By Dr. Salem al Ketbi*
On many occasions, we read statements issued by the leaders of the European Union regarding the cohesion and strength of the union and the keenness of these leaders for Europe to have the international status that suits it. I do not know why the EU stands quiet in the face of Turkish provocations toward Greece, one of the countries of the union, although the most powerful trio in the union confronted, last August, the strict American stance against the Iranian mullahs!
Indeed, France, Germany and Britain announced at the time in a joint official statement that they would not support Washington’s request from the United Nations to re-impose sanctions on Iran against the background of accusations directed against Tehran of violating the nuclear agreement concluded in 2015. They thwarted US efforts to activate the so-called “snapback” mechanism, which aims to re-impose sanctions on Iran, to the extent that US Secretary of State Mike Pompeo accused the European “trio” of siding with Iran’s mullahs.
In complete contrast to this position, European reactions to successive Turkish provocations, especially that the matter was not limited to threatening the sovereignty of Greece but extended to include repeated insults to French President Emmanuel Macron, and threatening the interests of the EU countries with a presence in Libya, whose stability and security is one of the keys to European security and stability.
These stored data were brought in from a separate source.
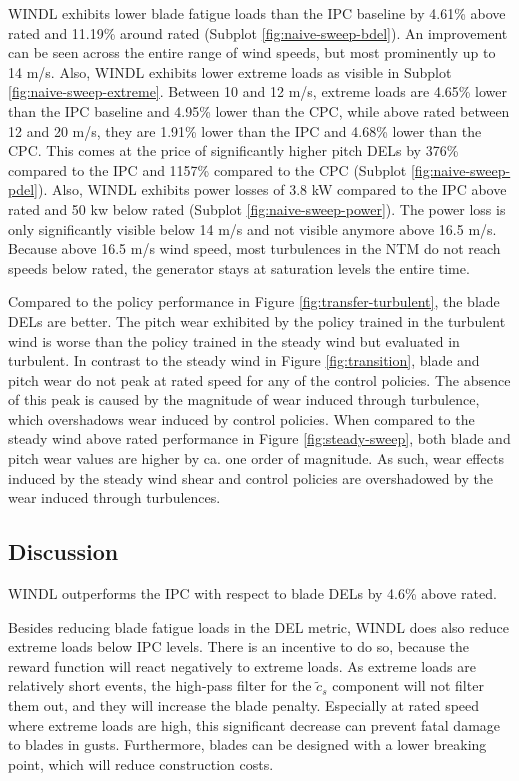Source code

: WINDL exhibits lower blade fatigue loads than the IPC baseline by 4.61\% above rated and 11.19\% around rated (Subplot \ref{fig:naive-sweep-bdel}). An improvement can be seen across the entire range of wind speeds, but most prominently up to 14 m/s. Also, WINDL exhibits lower extreme loads as visible in Subplot \ref{fig:naive-sweep-extreme}. Between 10 and 12 m/s, extreme loads are 4.65\% lower than the IPC baseline and 4.95\% lower than the CPC, while above rated between 12 and 20 m/s, they are 1.91\% lower than the IPC and 4.68\% lower than the CPC. This comes at the price of significantly higher pitch DELs by 376\% compared to the IPC and 1157\% compared to the CPC (Subplot \ref{fig:naive-sweep-pdel}). Also, WINDL exhibits power losses of 3.8 kW compared to the IPC above rated and 50 kw below rated (Subplot \ref{fig:naive-sweep-power}). The power loss is only significantly visible below 14 m/s and not visible anymore above 16.5 m/s.  Because above 16.5 m/s wind speed, most turbulences in the \ac{NTM} do not reach speeds below rated, the generator stays at saturation levels the entire time.

Compared to the policy performance in Figure \ref{fig:transfer-turbulent}, the blade DELs are better. The pitch wear exhibited by the policy trained in the turbulent wind is worse than the policy trained in the steady wind but evaluated in turbulent. In contrast to the steady wind in Figure \ref{fig:transition}, blade and pitch wear do not peak at rated speed for any of the control policies. The absence of this peak is caused by the magnitude of wear induced through turbulence, which overshadows wear induced by control policies. When compared to the steady wind above rated performance in Figure \ref{fig:steady-sweep}, both blade and pitch wear values are higher by ca. one order of magnitude. As such, wear effects induced by the steady wind shear and control policies are overshadowed by the wear induced through turbulences.

\subsection{Discussion}

WINDL outperforms the IPC with respect to blade DELs by 4.6\% above rated. 

Besides reducing blade fatigue loads in the DEL metric, WINDL does also reduce extreme loads below IPC levels. There is an incentive to do so, because the reward function will react negatively to extreme loads. As extreme loads are relatively short events, the high-pass filter for the $\tilde c_s$ component will not filter them out, and they will increase the blade penalty. Especially at rated speed where extreme loads are high, this significant decrease can prevent fatal damage to blades in gusts. Furthermore, blades can be designed with a lower breaking point, which will reduce construction costs.

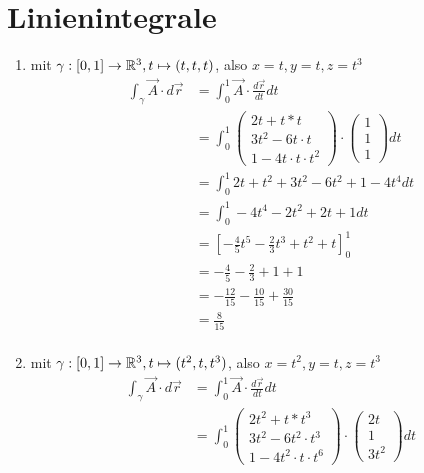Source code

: \documentclass[sectionformat=aufgabe]{gadsescript}
\begin{document}
\section{Linienintegrale}
\begin{enumerate}[label=\alph*)]
	\item mit $ \gamma : [0, 1] \to \mathbb{R}^3, t \mapsto (t, t, t) $, also $ x = t, y = t, z = t^3 $
		\begin{align*}
			\int_{\gamma} \vec A \cdot d\vec r &= \int_{0}^{1} \vec A \cdot \frac{d\vec r}{ dt } dt\\
			~&= \int_{0}^{1} \begin{pmatrix} 2t + t * t\\ 3 t^2 - 6 t \cdot t\\ 1 - 4 t \cdot t \cdot t^2 \end{pmatrix}  \cdot \begin{pmatrix} 1\\1\\1 \end{pmatrix} dt \\
			~&= \int_{0}^{1} 2t + t^2 + 3 t^2 - 6 t^2 + 1 - 4 t^4  dt \\
			~&= \int_{0}^{1} - 4 t^4 - 2t^2 + 2 t + 1 dt \\
			~&= \left[ - \frac{ 4 }{ 5 }  t^5 - \frac{ 2 }{ 3 } t^3 + t^2 + t\right]_0^1 \\
			~&= - \frac{ 4 }{ 5 } - \frac{ 2 }{ 3 } + 1 + 1 \\
			~&= - \frac{ 12 }{ 15 } - \frac{ 10 }{ 15 } + \frac{ 30 }{ 15 }  \\
			~&= \frac{ 8 }{ 15 } \\
		\end{align*}
	\item mit $ \gamma : [0, 1] \to \mathbb{R}^3, t \mapsto (t^2, t, t^3) $, also $ x = t^2, y = t, z = t^3 $
		\begin{align*}
			\int_{\gamma} \vec A \cdot d\vec r &= \int_{0}^{1} \vec A \cdot \frac{d\vec r}{ dt } dt\\
			~&= \int_{0}^{1} \begin{pmatrix} 2t^2 + t * t^3\\ 3 t^2 - 6 t^2 \cdot t^3\\ 1 - 4 t^2 \cdot t \cdot t^6 \end{pmatrix}  \cdot \begin{pmatrix} 2t\\1\\3t^2 \end{pmatrix} dt \\

\end{align*}
\end{enumerate}
\end{document}
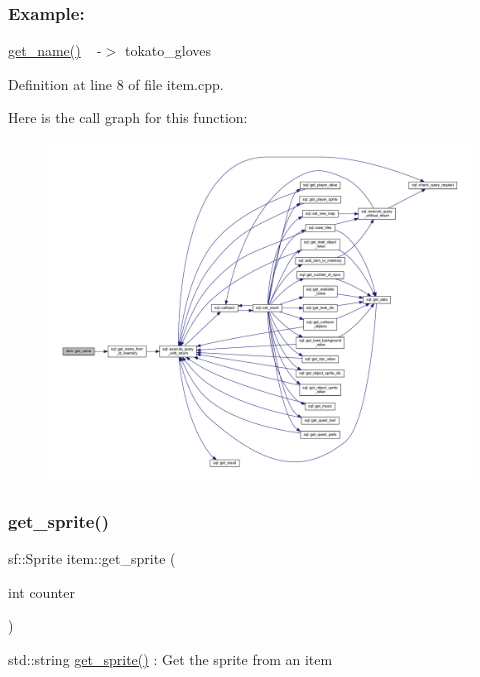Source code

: \subsubsection*{Example\+: }

\hyperlink{classitem_ab7c2fa653e0f9a565283b60ca325f2a7}{get\+\_\+name()} ~\newline
-\/$>$ tokato\+\_\+gloves 

Definition at line 8 of file item.\+cpp.

Here is the call graph for this function\+:
\nopagebreak
\begin{figure}[H]
\begin{center}
\leavevmode
\includegraphics[width=350pt]{classitem_ab7c2fa653e0f9a565283b60ca325f2a7_cgraph}
\end{center}
\end{figure}
\mbox{\label{classitem_aafc61a4b7e2bd10300a6767e6dd7281e}} 
\subsubsection{\texorpdfstring{get\+\_\+sprite()}{get\_sprite()}}
{\footnotesize\ttfamily sf\+::\+Sprite item\+::get\+\_\+sprite (\begin{DoxyParamCaption}\item[{int}]{counter }\end{DoxyParamCaption})}



std\+::string \hyperlink{classitem_aafc61a4b7e2bd10300a6767e6dd7281e}{get\+\_\+sprite()} \+: Get the sprite from an item 

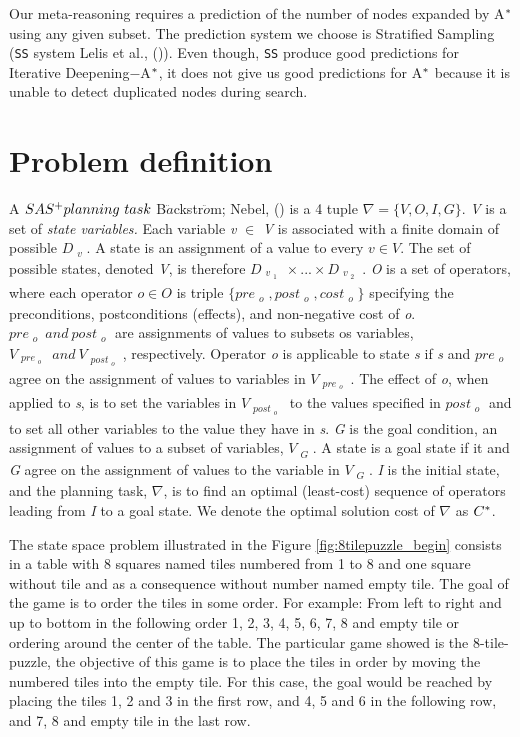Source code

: Our meta-reasoning requires a prediction of the number of nodes expanded by A$\sp{*}$ using any given subset. The prediction system we choose is Stratified Sampling (\texttt{SS} system Lelis et al., (\citeyear{lelis2013predicting})). Even though, \texttt{SS} produce good predictions for Iterative Deepening$-$A$\sp{*}$, it does not give us good predictions for A$\sp{*}$ because it is unable to detect duplicated nodes during search.

\section{Problem definition}

A $SAS\sp{+} planning\ task$ B$\ddot{a}$ckstr$\ddot{o}$m; Nebel, (\citeyear{backstrom1995complexity}) is a 4 tuple $\nabla = \{V, O, I, G\}.$ \textit{V} is a set of \textit{state variables.} Each variable \textit{v} $\in$ \textit{V} is associated with a finite domain of possible $D_{\substack{v}}$. A state is an assignment of a value to every $v \in V.$ The set of possible states, denoted \textit{V}, is therefore $D_{\substack{v_{\substack{1}}}}    \times ... \times D_{\substack{v_{\substack{2}}}}$. \textit{O} is a set of operators, where each operator $o \in O$ is triple $\{pre_{\substack{o}} , post_{\substack{o}}, cost_{\substack{o}}\}$ specifying the preconditions, postconditions (effects), and non-negative cost of \textit{o}. $pre_{\substack{o}}\ and\ post_{\substack{o}}$ are assignments of values to subsets os variables, $V_{\substack{pre_{\substack{o}}}}\ and\ V_{\substack{post_{\substack{o}}}}$, respectively. Operator \textit{o} is applicable to state \textit{s} if \textit{s} and $pre_{\substack{o}}$ agree on the assignment of values to variables in $V_{\substack{pre_{\substack{o}}}}$. The effect of \textit{o}, when applied to \textit{s}, is to set the variables in $V_{\substack{post_{\substack{o}}}}$ to the values specified in $post_{\substack{o}}$ and to set all other variables to the value they have in \textit{s}. \textit{G} is the goal condition, an assignment of values to a subset of variables, $V_{\substack{G}}$. A state is a goal state if it and \textit{G} agree on the assignment of values to the variable in $V_{\substack{G}}$. \textit{I} is the initial state, and the planning task, $\nabla$, is to find an optimal (least-cost) sequence of operators leading from \textit{I} to a goal state. We denote the optimal solution cost of $\nabla$ as $C\sp{*}$. 

The state space problem illustrated in the Figure \ref{fig:8tilepuzzle_begin} consists in a table with 8 squares named tiles numbered from 1 to 8 and one square without tile and as a consequence without number named empty tile. The goal of the game is to order the tiles in some order. For example: From left to right and up to bottom in the following order 1, 2, 3, 4, 5, 6, 7, 8 and empty tile or ordering around the center of the table. The particular game showed is the 8-tile-puzzle, the objective of this game is to place the tiles in order by moving the numbered tiles into the empty tile. For this case, the goal would be reached by placing the tiles 1, 2 and 3 in the first row, and 4, 5 and 6 in the following row, and 7, 8 and empty tile in the last row.

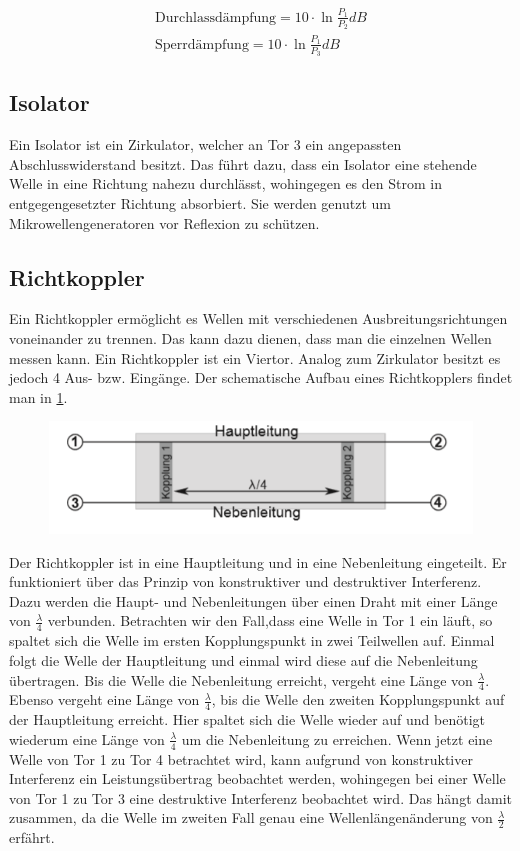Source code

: \begin{align}
\text{Durchlassdämpfung} = 10 \cdot \ln{\frac{P_1}{P_2}}dB \\
\text{Sperrdämpfung} =  10 \cdot \ln{\frac{P_1}{P_3}}dB 
\end{align}

\subsection{Isolator}
Ein Isolator ist ein Zirkulator, welcher an Tor 3 ein angepassten Abschlusswiderstand besitzt. Das führt dazu, dass ein Isolator eine stehende Welle in eine Richtung nahezu durchlässt, wohingegen es den Strom in entgegengesetzter Richtung absorbiert. Sie werden genutzt um Mikrowellengeneratoren vor Reflexion zu schützen.

\subsection{Richtkoppler}
Ein Richtkoppler ermöglicht es Wellen mit verschiedenen Ausbreitungsrichtungen voneinander zu trennen. Das kann dazu dienen, dass man die einzelnen Wellen messen kann. Ein Richtkoppler ist ein Viertor. Analog zum Zirkulator besitzt es jedoch 4 Aus- bzw. Eingänge. Der schematische Aufbau eines Richtkopplers findet man in \cref{RB}. 
\begin{figure}[h!]
	\centering
	\includegraphics[scale = 1]{Richt-Bild.PNG}
	\caption{}
	\label{RB}
\end{figure}
Der Richtkoppler ist in eine Hauptleitung und in eine Nebenleitung eingeteilt. Er funktioniert über das Prinzip von konstruktiver und destruktiver Interferenz. Dazu werden die Haupt- und Nebenleitungen über einen Draht mit  einer Länge von $\frac{\lambda}{4}$ verbunden. Betrachten wir den Fall,dass eine Welle in Tor 1 ein läuft, so spaltet sich die Welle im ersten Kopplungspunkt in zwei Teilwellen auf. Einmal folgt die Welle der Hauptleitung und einmal wird diese auf die Nebenleitung übertragen. Bis die Welle die Nebenleitung erreicht, vergeht eine Länge von $\frac{\lambda}{4}$. Ebenso vergeht eine Länge von $\frac{\lambda}{4}$, bis die Welle den zweiten Kopplungspunkt auf der Hauptleitung erreicht. Hier spaltet sich die Welle wieder auf und benötigt wiederum eine Länge von $\frac{\lambda}{4}$ um die Nebenleitung zu erreichen. Wenn jetzt eine Welle von Tor 1 zu Tor 4 betrachtet wird, kann aufgrund von konstruktiver Interferenz ein Leistungsübertrag beobachtet werden, wohingegen bei einer Welle von Tor 1 zu Tor 3 eine destruktive Interferenz beobachtet wird. Das hängt damit zusammen, da die Welle im zweiten Fall genau eine Wellenlängenänderung von $\frac{\lambda}{2}$ erfährt.
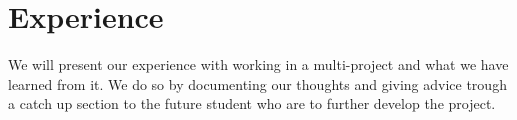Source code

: \chapter{Experience}
We will present our experience with working in a multi-project and what we have learned from it. We do so by documenting our thoughts and giving advice trough a catch up section to the future student who are to further develop the project.


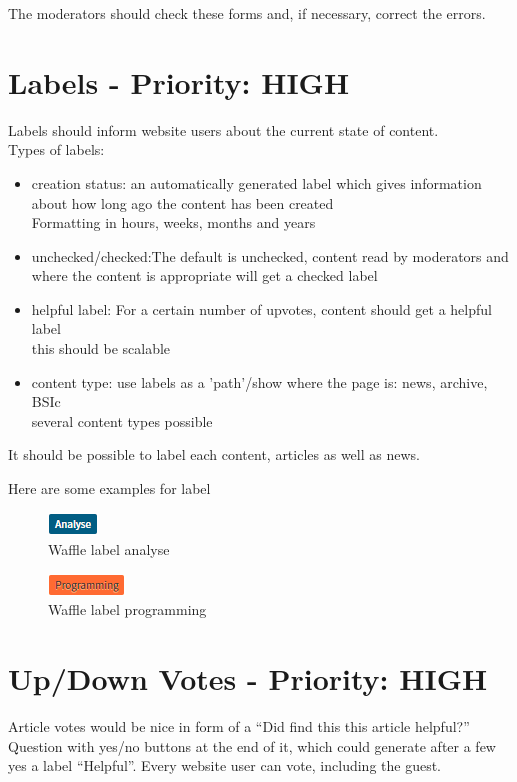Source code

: The moderators should check these forms and, if necessary, correct the errors.


\section{Labels - Priority: HIGH}
 
\begin{tcolorbox}[breakable,colback=red!14,colframe=red!40!black,title=UPDATE 30/11/2017]
Labels should inform website users about the current state of content. 
\\
Types of labels:
\begin{itemize}
    \item creation status: an automatically generated label which gives information about how long ago the content has been created\\
Formatting in hours, weeks, months and years
    \item unchecked/checked:The default is unchecked, content read by moderators and where the content is appropriate will get a checked label
    \item helpful label: For a certain number of upvotes, content should get a helpful label\\
this should be scalable
    \item content type: use labels as a 'path'/show where the page is: news, archive, BSIc\\
several content types possible
\end{itemize}

It should be possible to label each content, articles as well as news.


\end{tcolorbox}

Here are some examples for label
\begin{figure}[h] 
    \centering
    \includegraphics[scale=1.0]{Pictures/label1}
    \caption{Waffle label analyse}
\end{figure} 
\begin{figure}[h] 
    \centering
    \includegraphics[scale=1.0]{Pictures/label2}
    \caption{Waffle label programming}
\end{figure}

\section{Up/Down Votes - Priority: HIGH}
\begin{tcolorbox}[breakable,colback=red!14,colframe=red!40!black,title=UPDATE 30/11/2017]
Article votes would be nice in form of a “Did find this this article helpful?” Question with yes/no buttons at the end of it, which could generate after a few yes a label “Helpful”.
Every website user can vote, including the guest.
\end{tcolorbox}

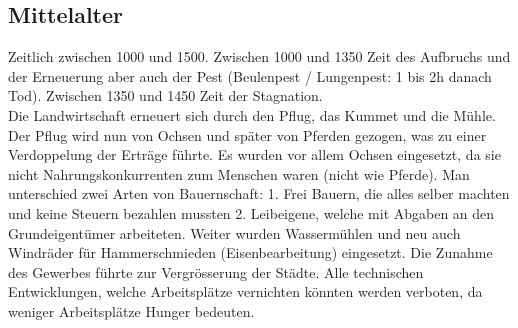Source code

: \documentclass[10pt, openright=true]{scrartcl}
\begin{document}
\subsection{Mittelalter}
Zeitlich zwischen 1000 und 1500. Zwischen 1000 und 1350 Zeit des Aufbruchs und der Erneuerung aber auch der Pest (Beulenpest / Lungenpest: 1 bis 2h danach Tod). Zwischen 1350 und 1450 Zeit der Stagnation.\\ Die Landwirtschaft erneuert sich durch den Pflug, das Kummet und die Mühle. Der Pflug wird nun von Ochsen und später von Pferden gezogen, was zu einer Verdoppelung der Erträge führte. Es wurden vor allem Ochsen eingesetzt, da sie nicht Nahrungskonkurrenten zum Menschen waren (nicht wie Pferde). Man unterschied zwei Arten von Bauernschaft: 1. Frei Bauern, die alles selber machten und keine Steuern bezahlen mussten 2. Leibeigene, welche mit Abgaben an den Grundeigentümer arbeiteten. Weiter wurden Wassermühlen und neu auch Windräder für Hammerschmieden (Eisenbearbeitung) eingesetzt. Die Zunahme des Gewerbes führte zur Vergrösserung der Städte. Alle technischen Entwicklungen, welche Arbeitsplätze vernichten könnten werden verboten, da weniger Arbeitsplätze Hunger bedeuten.
\end{document}
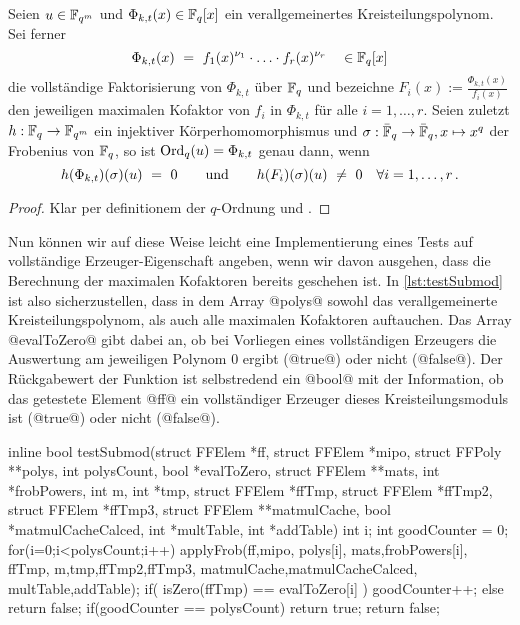 \begin{lemma}
  Seien $u\in \mathbb{F}_{q^m}$ und $\Phi_{k,t}(x) \in \mathbb{F}_q[x]$ ein verallgemeinertes
  Kreisteilungspolynom. Sei ferner
  \[ \Phi_{k,t}(x)  \ =\  f_1(x)^{\nu_1} \cdot \ldots \cdot
    f_r(x)^{\nu_r}\quad \in \mathbb{F}_q[x]\]
  die vollständige Faktorisierung von $\Phi_{k,t}$ über $\mathbb{F}_q$ und
  bezeichne $F_i(x) := \tfrac{\Phi_{k,t}(x)}{f_i(x)}$ den jeweiligen maximalen
  Kofaktor von $f_i$ in $\Phi_{k,t}$ für alle $i=1,\ldots,r$.
  Seien zuletzt $h: \mathbb{F}_q \to \mathbb{F}_{q^m}$ ein injektiver Körperhomomorphismus und 
  $\sigma:\bar {\mathbb{F}}_q \to \bar {\mathbb{F}}_q, x\mapsto x^q$ der Frobenius von $\mathbb{F}_q$, 
  so ist $\operatorname{Ord}_q(u) = \Phi_{k,t}$ genau dann, wenn
  \[h(\Phi_{k,t})(\sigma)(u) \ =\  0 
    \qquad\text{und}\qquad 
    h(F_i)(\sigma)(u) \ \neq\  0 \quad \forall i=1,\ldots,r \,.\]
\end{lemma}
\begin{proof}
  Klar per definitionem der $q$-Ordnung und .
\end{proof}


Nun können wir auf diese Weise leicht eine Implementierung eines Tests auf
vollständige Erzeuger-Eigenschaft angeben, wenn wir davon ausgehen, dass die
Berechnung der maximalen Kofaktoren bereits geschehen ist. In
\autoref{lst:testSubmod} ist also sicherzustellen, dass in dem Array
@polys@ sowohl das verallgemeinerte Kreisteilungspolynom, als auch alle 
maximalen Kofaktoren auftauchen. Das Array @evalToZero@ gibt dabei an, ob 
bei Vorliegen eines vollständigen Erzeugers die Auswertung am jeweiligen
Polynom $0$ ergibt (@true@) oder nicht (@false@). Der Rückgabewert der Funktion
ist selbstredend ein @bool@ mit der Information, ob das getestete Element @ff@
ein vollständiger Erzeuger dieses Kreisteilungsmoduls ist (@true@) oder nicht
(@false@).

\begin{ccode}[caption={Aus \url{../Sage/enumeratePCNs.c}},
  firstnumber=912, label=lst:testSubmod]
inline bool testSubmod(struct FFElem *ff, struct FFElem *mipo, 
        struct FFPoly **polys,
        int polysCount, bool *evalToZero, 
        struct FFElem **mats, int *frobPowers,
        int m, int *tmp, 
        struct FFElem *ffTmp, struct FFElem *ffTmp2, struct FFElem *ffTmp3, 
        struct FFElem **matmulCache, bool *matmulCacheCalced,
        int *multTable, int *addTable){
    int i;
    int goodCounter = 0;
    for(i=0;i<polysCount;i++){
        applyFrob(ff,mipo,
                polys[i],
                mats,frobPowers[i], ffTmp,
                m,tmp,ffTmp2,ffTmp3,
                matmulCache,matmulCacheCalced,
                multTable,addTable);
        if( isZero(ffTmp) == evalToZero[i] ){
            goodCounter++;
        }else{
            return false;
        }
    }
    if(goodCounter == polysCount){
        return true;
    }
    return false;
}
\end{ccode}


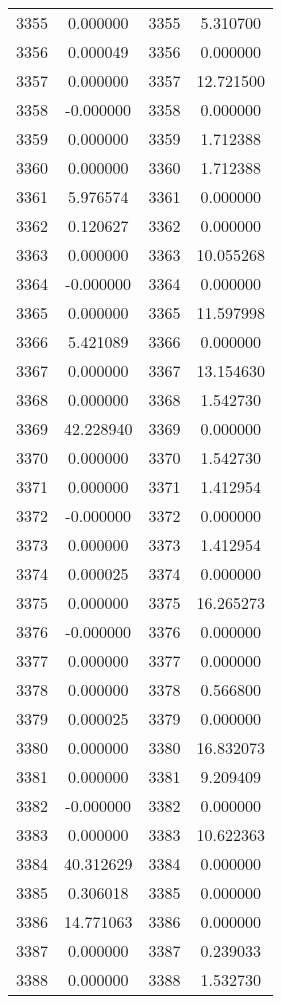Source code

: \documentclass[12pt]{article}
\begin{document}
\begin{longtable}{@{}cccc@{}}
3355 & 0.000000 & 3355 & 5.310700 \\
3356 & 0.000049 & 3356 & 0.000000 \\
3357 & 0.000000 & 3357 & 12.721500 \\
3358 & -0.000000 & 3358 & 0.000000 \\
3359 & 0.000000 & 3359 & 1.712388 \\
3360 & 0.000000 & 3360 & 1.712388 \\
3361 & 5.976574 & 3361 & 0.000000 \\
3362 & 0.120627 & 3362 & 0.000000 \\
3363 & 0.000000 & 3363 & 10.055268 \\
3364 & -0.000000 & 3364 & 0.000000 \\
3365 & 0.000000 & 3365 & 11.597998 \\
3366 & 5.421089 & 3366 & 0.000000 \\
3367 & 0.000000 & 3367 & 13.154630 \\
3368 & 0.000000 & 3368 & 1.542730 \\
3369 & 42.228940 & 3369 & 0.000000 \\
3370 & 0.000000 & 3370 & 1.542730 \\
3371 & 0.000000 & 3371 & 1.412954 \\
3372 & -0.000000 & 3372 & 0.000000 \\
3373 & 0.000000 & 3373 & 1.412954 \\
3374 & 0.000025 & 3374 & 0.000000 \\
3375 & 0.000000 & 3375 & 16.265273 \\
3376 & -0.000000 & 3376 & 0.000000 \\
3377 & 0.000000 & 3377 & 0.000000 \\
3378 & 0.000000 & 3378 & 0.566800 \\
3379 & 0.000025 & 3379 & 0.000000 \\
3380 & 0.000000 & 3380 & 16.832073 \\
3381 & 0.000000 & 3381 & 9.209409 \\
3382 & -0.000000 & 3382 & 0.000000 \\
3383 & 0.000000 & 3383 & 10.622363 \\
3384 & 40.312629 & 3384 & 0.000000 \\
3385 & 0.306018 & 3385 & 0.000000 \\
3386 & 14.771063 & 3386 & 0.000000 \\
3387 & 0.000000 & 3387 & 0.239033 \\
3388 & 0.000000 & 3388 & 1.532730 \\

\end{longtable}
\end{document}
It is true that the major European countries do not remain silent about Turkey, but their reactions are still below the level of Turkish danger and threat, especially since the ambitions of “Sultan” Erdogan are no longer just analysis or speculation. Instead, he is talking about them openly, as he recently indicated that his country is seeking to extend peace in the Eastern Mediterranean region in its quality as “the heir to the Ottoman civilization.”
It has become clear that the exacerbation of the Turkish economic crisis is suffocating the “sultan” and pushing him to commit more external follies. He is targeting the European Union countries, in word and deed, remarkably, after he has become certain of the “death” of the idea of Turkey joining the EU. That leads him to adopt a different language and approach toward Europe, believing it is going through times of weakness and retreat that makes it difficult for it to stand in the face of his constant ambitions and provocations.
Some observers believe that the escalation with Europe does not frighten Erdogan, but rather it is a valuable opportunity to redistribute roles in light of the collapse of the existing global system and the desire of international powers to redistribute and arrange roles according to the strategic data left by the corona crisis. This is in addition to the hidden feelings of hatred Erdogan has toward Europe, and his ideological views that dominate his policies and orientations. It is also believed that this escalation is met with American silence, which expresses President Donald Trump’s position toward his European partners.
Whatever the reasons and motives, the continuous Turkish provocations and crude intervention in several crises at the same time without a serious response from the major powers, especially the European Union, as the party most affected by Turkey’s behavior, encourages Erdogan to continue this behavior. The latest European reaction to Turkey came from the German Foreign Minister Heiko Maas. He recently called on Turkey to “put an end to the cycle of appeasement and provocation” in the Eastern Mediterranean after Ankara sent a ship to search for natural gas, threatening to escalate tension, again with Greece.
European Union foreign affairs official Josep Borrell only warned Ankara. As for Greece itself, the EU called on Turkey to immediately back down from its “illegal” actions. Greek government spokesman Stelios Petsas said, “Turkey has proven that it lacks credibility, and that the European Union does not need to wait two months before taking action.” Greece urged the European Union to issue sanctions against Turkey.
It is noteworthy that in the midst of this crisis created by Turkey, Erdogan “informed the President of the European Council, Charles Michel, of the need to make progress on improving relations between Ankara and the European Union!”
The truth is that the European Union is still sticking to a thin thread linking it to Turkey, as it contented itself with denouncing Turkish provocations, and alluded during a summit held earlier this month to impose sanctions if Turkey did not stop illegal drilling and exploration activities in the waters claimed by Cyprus and Greece. A statement issued by the European Council on October expressed that Turkey is taking “unilateral measures that contradict the interests of the European Union and violate international law and the sovereign rights of the member States of the Union.”
Nevertheless, it contented itself with threatening sanctions, expressing its expectation that Turkey would comply with its obligations. The president of the European Commission, Ursula von der Leyen, warned, “If Ankara continues its illegal activities, we will use the means at our disposal.” She added that “economic sanctions have been prepared and are ready to be ‘implemented immediately.’”
It is clear that the issue lies in the European division over punishing Turkey. This is one of the dilemmas of joint European action and European foreign policy in general. European leaders are supposed to study this dilemma that weakens Europe’s status and prestige, and limits its effectiveness in influencing international crises. A united Europe must be heard. The European Union has to let the world hear its united strong voice in all crises, especially those that are linked to its strategic interests, otherwise it risks not having the desired effect in the post-corona world.
*Dr. Salem Al Ketbi is a UAE-based political analyst, and a former candidate to the UAE’s Federal National Council.